[Exercise description]:
In the listing that follows, the lines starting at the one containing "- Various example" and ending at the one containing "1. Ensure that" are to be returned exactly, both boundary lines included, and no others.

══════

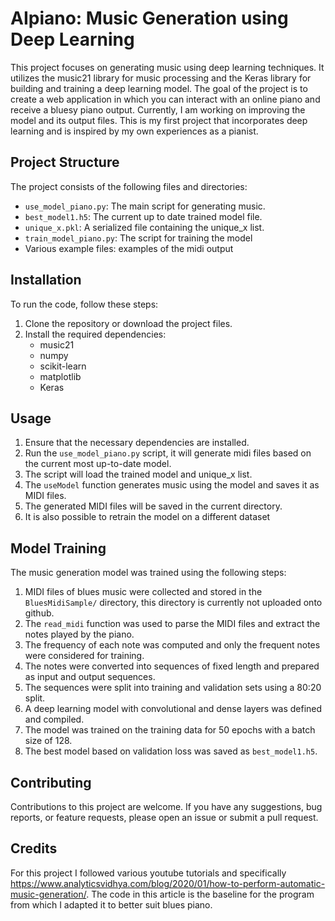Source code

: # AIpiano: Music Generation using Deep Learning

This project focuses on generating music using deep learning techniques. It utilizes the music21 library for music processing and the Keras library for building and training a deep learning model. The goal of the project is to create a web application in which you can interact with an online piano and receive a bluesy piano
output. Currently, I am working on improving the model and its output files. This is my first project that incorporates deep learning and is inspired by my own experiences as a pianist.

## Project Structure

The project consists of the following files and directories:

- `use_model_piano.py`: The main script for generating music.
- `best_model1.h5`: The current up to date trained model file.
- `unique_x.pkl`: A serialized file containing the unique_x list.
- `train_model_piano.py`: The script for training the model
- Various example files: examples of the midi output
## Installation

To run the code, follow these steps:

1. Clone the repository or download the project files.
2. Install the required dependencies:
   - music21
   - numpy
   - scikit-learn
   - matplotlib
   - Keras

## Usage

1. Ensure that the necessary dependencies are installed.
2. Run the `use_model_piano.py` script, it will generate midi files based on the current most up-to-date model.
4. The script will load the trained model and unique_x list.
5. The `useModel` function generates music using the model and saves it as MIDI files.
6. The generated MIDI files will be saved in the current directory.
7. It is also possible to retrain the model on a different dataset

## Model Training

The music generation model was trained using the following steps:

1. MIDI files of blues music were collected and stored in the `BluesMidiSample/` directory, this directory is currently not uploaded onto github.
2. The `read_midi` function was used to parse the MIDI files and extract the notes played by the piano.
3. The frequency of each note was computed and only the frequent notes were considered for training.
4. The notes were converted into sequences of fixed length and prepared as input and output sequences.
5. The sequences were split into training and validation sets using a 80:20 split.
6. A deep learning model with convolutional and dense layers was defined and compiled.
7. The model was trained on the training data for 50 epochs with a batch size of 128.
8. The best model based on validation loss was saved as `best_model1.h5`.

## Contributing

Contributions to this project are welcome. If you have any suggestions, bug reports, or feature requests, please open an issue or submit a pull request.

## Credits

For this project I followed various youtube tutorials and specifically https://www.analyticsvidhya.com/blog/2020/01/how-to-perform-automatic-music-generation/.
The code in this article is the baseline for the program from which I adapted it to better suit blues piano.

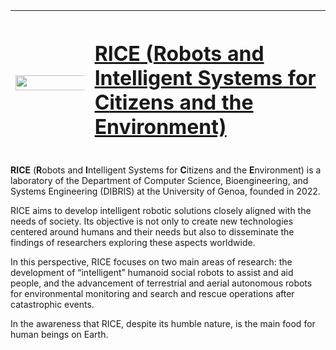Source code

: 
| <img alt="rice_lab_logo" width="400%" src="https://github.com/RICE-unige/.github/assets/67521465/242ffccc-bce8-429f-9781-0a41f12c2d7d"> |<h1><a href="https://rice.dibris.unige.it/">**RICE** (**R**obots and **I**ntelligent Systems for **C**itizens and the **E**nvironment)</a></h1>|
|:-:|:-|

**RICE** (**R**obots and **I**ntelligent Systems for **C**itizens and the **E**nvironment) is a laboratory of the Department of Computer Science, Bioengineering, and Systems Engineering (DIBRIS) at the University of Genoa, founded in 2022.

RICE aims to develop intelligent robotic solutions closely aligned with the needs of society. Its objective is not only to create new technologies centered around humans and their needs but also to disseminate the findings of researchers exploring these aspects worldwide.

In this perspective, RICE focuses on two main areas of research: the development of “intelligent” humanoid social robots to assist and aid people, and the advancement of terrestrial and aerial autonomous robots for environmental monitoring and search and rescue operations after catastrophic events.

In the awareness that RICE, despite its humble nature, is the main food for human beings on Earth.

══════

[Solution for this exercise]:
- Various example files: examples of the midi output
## Installation

To run the code, follow these steps:

1. Clone the repository or download the project files.
2. Install the required dependencies:
   - music21
   - numpy
   - scikit-learn
   - matplotlib
   - Keras

## Usage

1. Ensure that the necessary dependencies are installed.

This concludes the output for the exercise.